On the Wasserstein distance between classical sequences and the Lebesgue measure

Abstract:

We discuss the classical problem of measuring the regularity of distribution of sets of $N$ points in $\mathbb {T}^d$. A recent line of investigation is to study the cost ($=$ mass $\times$ distance) necessary to move Dirac measures placed on these points to the uniform distribution. We show that Kronecker sequences satisfy optimal transport distance in $d \geq 2$ dimensions. This shows that for differentiable $f: \mathbb {T}^d \rightarrow \mathbb {R}$ and badly approximable vectors $\alpha \in \mathbb {R}^d$, we have \begin{equation*} \left | \int _{\mathbb {T}^d} f(x) dx - \frac {1}{N} \sum _{k=1}^{N} f(k \alpha ) \right | \leq c_{\alpha } \frac { \| \nabla f\|^{(d-1)/d}_{L^{\infty }}\| \nabla f\|^{1/d}_{L^{2}} }{N^{1/d}}. \end{equation*} We note that the result is uniform in $N$ (it holds for a sequence instead of a set).
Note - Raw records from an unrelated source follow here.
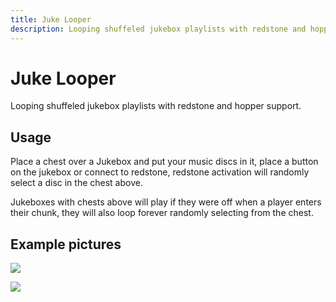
 ```yaml
---
title: Juke Looper
description: Looping shuffeled jukebox playlists with redstone and hopper support. 
---
```


# Juke Looper

Looping shuffeled jukebox playlists with redstone and hopper support. 

## Usage

Place a chest over a Jukebox and put your music discs in it, place a button on the jukebox or connect to redstone, redstone activation will randomly select a disc in the chest above.

Jukeboxes with chests above will play if they were off when a player enters their chunk, they will also loop forever randomly selecting from the chest.

## Example pictures

![](/img/guide/juke-looper-1.webp)

![](/img/guide/juke-looper-2.webp)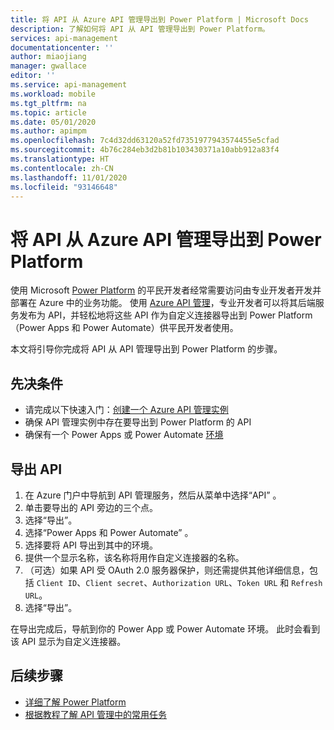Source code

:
 ```yaml
---
title: 将 API 从 Azure API 管理导出到 Power Platform | Microsoft Docs
description: 了解如何将 API 从 API 管理导出到 Power Platform。
services: api-management
documentationcenter: ''
author: miaojiang
manager: gwallace
editor: ''
ms.service: api-management
ms.workload: mobile
ms.tgt_pltfrm: na
ms.topic: article
ms.date: 05/01/2020
ms.author: apimpm
ms.openlocfilehash: 7c4d32dd63120a52fd7351977943574455e5cfad
ms.sourcegitcommit: 4b76c284eb3d2b81b103430371a10abb912a83f4
ms.translationtype: HT
ms.contentlocale: zh-CN
ms.lasthandoff: 11/01/2020
ms.locfileid: "93146648"
---
```

# <a name="export-apis-from-azure-api-management-to-the-power-platform"></a>将 API 从 Azure API 管理导出到 Power Platform 

使用 Microsoft [Power Platform](https://powerplatform.microsoft.com) 的平民开发者经常需要访问由专业开发者开发并部署在 Azure 中的业务功能。 使用 [Azure API 管理](https://aka.ms/apimrocks)，专业开发者可以将其后端服务发布为 API，并轻松地将这些 API 作为自定义连接器导出到 Power Platform（Power Apps 和 Power Automate）供平民开发者使用。 

本文将引导你完成将 API 从 API 管理导出到 Power Platform 的步骤。 

## <a name="prerequisites"></a>先决条件

+ 请完成以下快速入门：[创建一个 Azure API 管理实例](get-started-create-service-instance.md)
+ 确保 API 管理实例中存在要导出到 Power Platform 的 API
+ 确保有一个 Power Apps 或 Power Automate [环境](/powerapps/powerapps-overview#power-apps-for-admins) 

## <a name="export-an-api"></a>导出 API

1. 在 Azure 门户中导航到 API 管理服务，然后从菜单中选择“API”  。
2. 单击要导出的 API 旁边的三个点。 
3. 选择“导出”。 
4. 选择“Power Apps 和 Power Automate”  。
5. 选择要将 API 导出到其中的环境。 
6. 提供一个显示名称，该名称将用作自定义连接器的名称。  
7. （可选）如果 API 受 OAuth 2.0 服务器保护，则还需提供其他详细信息，包括 `Client ID`、`Client secret`、`Authorization URL`、`Token URL` 和 `Refresh URL`。  
8. 选择“导出”。  

在导出完成后，导航到你的 Power App 或 Power Automate 环境。 此时会看到该 API 显示为自定义连接器。

## <a name="next-steps"></a>后续步骤

* [详细了解 Power Platform](https://powerplatform.microsoft.com/)
* [根据教程了解 API 管理中的常用任务](./import-and-publish.md)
Simultaneously, it refines the classical integration error for Lipschitz functions, $\| \nabla f\|_{L^{\infty }} N^{-1/d}$. We obtain a similar improvement for numerical integration with respect to the regular grid. The main ingredient is an estimate involving Fourier coefficients of a measure; this allows for existing estimates to be conveniently ‘recycled’. We present several open problems.